Чистяков живёт у меня, как живут Платонов, Борхес, Моррисон, Б. Г., Коровин и другие приятные и странные вещи. Иные (многие) здесь умерли, как часто умирал в подобных местах и я, как все мы ещё неоднократно умрём до и после медицинского освидетельствования. Можно считать это речевой уловкой, невинной подменой тускло мерцающих представлений. Итак, Чистяков живёт у меня, хотя в нём, как в пожаре, нет ничего домашнего. Он красив – в том смысле, в каком красота свободна от декоративности. Он пьёт вино и говорит на языке, в котором «рабочий» означает «вставай», «раз, два, три» – «деньги», а «брайануино» – всего-то «привет». Он поставил над собой конвой из муштрованных инструментов и грезит Луной, но всё равно в нём остаётся столько жизни, что порой это выглядит неприличным – слишком физиологичны его жесты, как пот, как слюна, что ли… Он платит ненужную дань «Этим русским рок-н-роллом» и «Говнороком» (в своём доме я освободил его от столь грустной повинности) – тягостными описаниями способа описания сердцебиения, – какое фиговое братство требует от него признаний в верности рок-н-роллу?

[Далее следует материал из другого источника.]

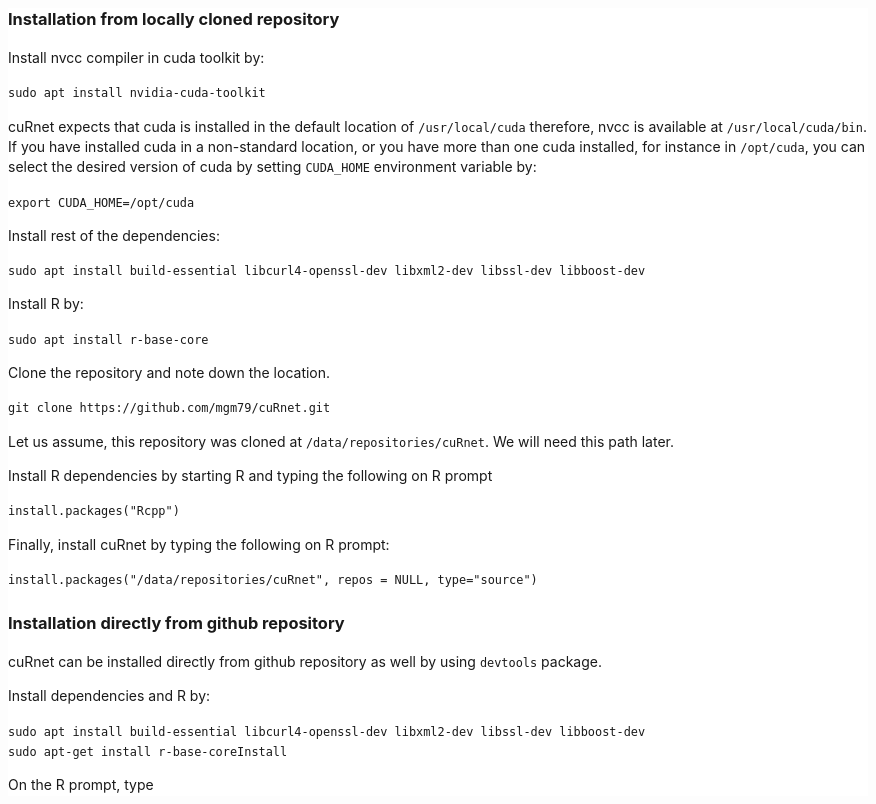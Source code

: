 ### Installation from locally cloned repository

Install nvcc compiler in cuda toolkit by:

```
sudo apt install nvidia-cuda-toolkit
```

cuRnet expects that cuda is installed in the default location of `/usr/local/cuda` therefore, nvcc is available at `/usr/local/cuda/bin`. If you have installed cuda in a non-standard location, or you have more than one cuda installed, for instance in `/opt/cuda`, you can select the desired version of cuda by setting `CUDA_HOME` environment variable by:

```
export CUDA_HOME=/opt/cuda
```

Install rest of the dependencies:

```shell
sudo apt install build-essential libcurl4-openssl-dev libxml2-dev libssl-dev libboost-dev
```
Install R by:

```shell
sudo apt install r-base-core
```

Clone the repository and note down the location.

```shell
git clone https://github.com/mgm79/cuRnet.git
```

Let us assume, this repository was cloned at `/data/repositories/cuRnet`. We will need this path later.

Install R dependencies by starting R and typing the following on R prompt

```
install.packages("Rcpp")
```

Finally, install cuRnet by typing the following on R prompt:

```
install.packages("/data/repositories/cuRnet", repos = NULL, type="source")
```

### Installation directly from github repository

cuRnet can be installed directly from github repository as well by using `devtools` package. 

Install dependencies and R by:

```shell
sudo apt install build-essential libcurl4-openssl-dev libxml2-dev libssl-dev libboost-dev
sudo apt-get install r-base-coreInstall 
```

On the R prompt, type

События текста не будет. Со-бытия с чем?
Общеизвестно: Петербург – это не пятьсот квадратных километров построек и не пять миллионов жителей. Петербург – это особняк в три-четыре этажа, с парадным, где в мороз и сырость трещат в камине дрова и где уместны зеркала и гравированные стёкла, потому что помогают друг другу оставаться. Петербург – это хрустальный шар, в котором не меняется ничего, кроме оттенков холодного внутреннего свечения. Пожалуй, это ещё и вода, много открытой воды – больше, чем чугуна и гранита. Внутрь такого Петербурга дороги нет, он уже всё в себя вместил – всё, что ему нужно.
«Ноль» – это наступление окраин. Атака доходного дома в те же четыре этажа, если не считать пяти остальных. Окраина светит не хрусталём, а докрасна раскалённой спиралью рефлектора, она сравнивает шпиц Петропавловки с зубочисткой, уловившей в дупле двора-колодца волокна пищи, она хочет через состязание слиться с холодной сферой и если не войти, то опоясать её собою, как императорскую державу, покатиться с ней по временам года, которые здесь невнятны, с ничего, в общем-то, не значащим кличем: «Ратуй!»
Фёдору Чистякову нет дела до мнений о нём. Собственно, мнению о Фёдоре Чистякове тоже нет до него дела. Он «инвалид нулевой группы», он сидит на скамейке, ест из бумажного фунтика черешню и считает дребезжащие трамваи, которые неторопливо и слегка развязно едут умирать. Черешневыми косточками Федя пуляет в брусчатку площади Труда.
Всё, что отражается в поясах катящейся державы, насмешливо деформировано, безумно и пугает: «Батюшки! Соловей-то как страшно поёт. Цветы-то цветут как жутко…» – но где-то рядом почти ощутим, почти виден, почти сияет из-за скобок покатый хрустальный бок. Хрусталь – это память о смысле. Она здесь, за оплёткой, она рядом. Да, все наши деяния лишены смысла, и поэтому единственное ожидание – ожидание красоты, которая тоже лишена смысла. Но красоту можно любить, а любовь – хитрая бестия, она позволяет находить нам смысл в том, что мы делаем, хотя в действительности ничего подобного там нет. Можно выразить это иным журчанием: танец жизни объемлет смысл труда (или до смешного упорный труд смысла), объемлет не знанием, но машинальным включением, просто записью, что ли: смысл есть фигура танца, он вписан в то или иное коленце, а сам танец смысла откровенно и безо всякого лексического тумана лишён.
События текста не будет. Будет со-бытие. Обретясь, критическая масса слова породит странную среду, тонкую атмосферу для интеллектуального медитирования, – всё в ней знакомо и всё неуловимо, погружение в неё требует безотчётного поиска выразимого образа; результат – всего лишь лестная иллюзия заворачивания в коре новой складочки. И всё. Текст невозможно с приятностью усвоить в привычной технике читательского потребления, он дымоподобен, он невеществен, как откровение бокового зрения. Есть лабиринт, и есть герой. Ну а с нитью Ариадны всё в порядке – её-то как раз нет.
Тягать из фунтика черешню и обстреливать косточками мостовую – дело бессмысленное, но, безусловно, красивое; к тому же далеко не простое: чтобы заниматься этим самозабвенно, следует сперва, по наблюдению современника, сдвинуть бутылки, которыми уставлен стол и вообще всё вокруг. А как это сделать, если ты «родился и вырос на улице Ленина», на тебя неуважительно дует ветер, тебя не слушает крепкий дождик и вся твоя жизнь застроена пустырями?